BEGIN

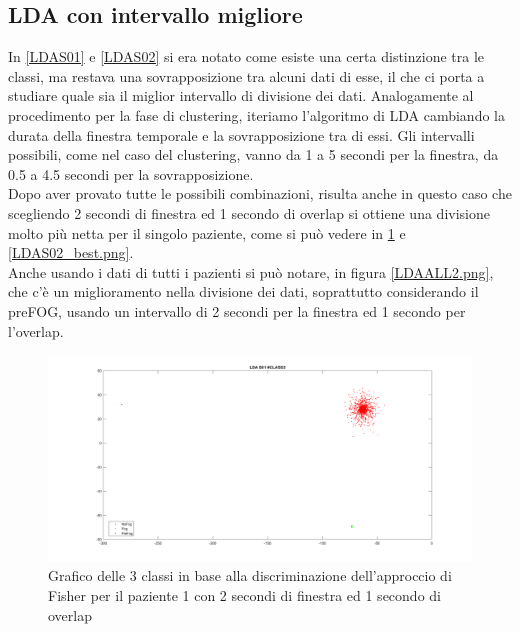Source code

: \subsection{LDA con intervallo migliore}
In \ref{LDAS01} e \ref{LDAS02} si era notato come esiste una certa distinzione tra le classi, ma restava una sovrapposizione tra alcuni dati di esse, il che ci porta a studiare quale sia il miglior intervallo di divisione dei dati. Analogamente al procedimento per la fase di clustering, iteriamo l'algoritmo di LDA cambiando la durata della finestra temporale e la sovrapposizione tra di essi. Gli intervalli possibili, come nel caso del clustering, vanno da 1 a 5 secondi per la finestra, da 0.5 a 4.5 secondi per la sovrapposizione.\\
Dopo aver provato tutte le possibili combinazioni, risulta anche in questo caso che scegliendo 2 secondi di finestra ed 1 secondo di overlap si ottiene una divisione molto più netta per il singolo paziente, come si può vedere in \ref{LDAS01_best.png} e \ref{LDAS02_best.png}.\\
Anche usando i dati di tutti i pazienti si può notare, in figura \ref{LDAALL2.png}, che c'è un miglioramento nella divisione dei dati, soprattutto considerando il preFOG, usando un intervallo di 2 secondi per la finestra ed 1 secondo per l'overlap.
\begin{figure}[]
	\centering
	\includegraphics[scale=0.25]{images/LDAS01_best.png}
	\caption{Grafico delle 3 classi in base alla discriminazione dell'approccio di Fisher per il paziente 1 con 2 secondi di finestra ed 1 secondo di overlap}
	\label{LDAS01_best.png}
\end{figure}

END

Task requirements:
From the line containing "Anche usando i" down to the last line of the records, transcribe every line exactly and add nothing else.

Exercise result:
Anche usando i dati di tutti i pazienti si può notare, in figura \ref{LDAALL2.png}, che c'è un miglioramento nella divisione dei dati, soprattutto considerando il preFOG, usando un intervallo di 2 secondi per la finestra ed 1 secondo per l'overlap.
\begin{figure}[]
	\centering
	\includegraphics[scale=0.25]{images/LDAS01_best.png}
	\caption{Grafico delle 3 classi in base alla discriminazione dell'approccio di Fisher per il paziente 1 con 2 secondi di finestra ed 1 secondo di overlap}
	\label{LDAS01_best.png}
\end{figure}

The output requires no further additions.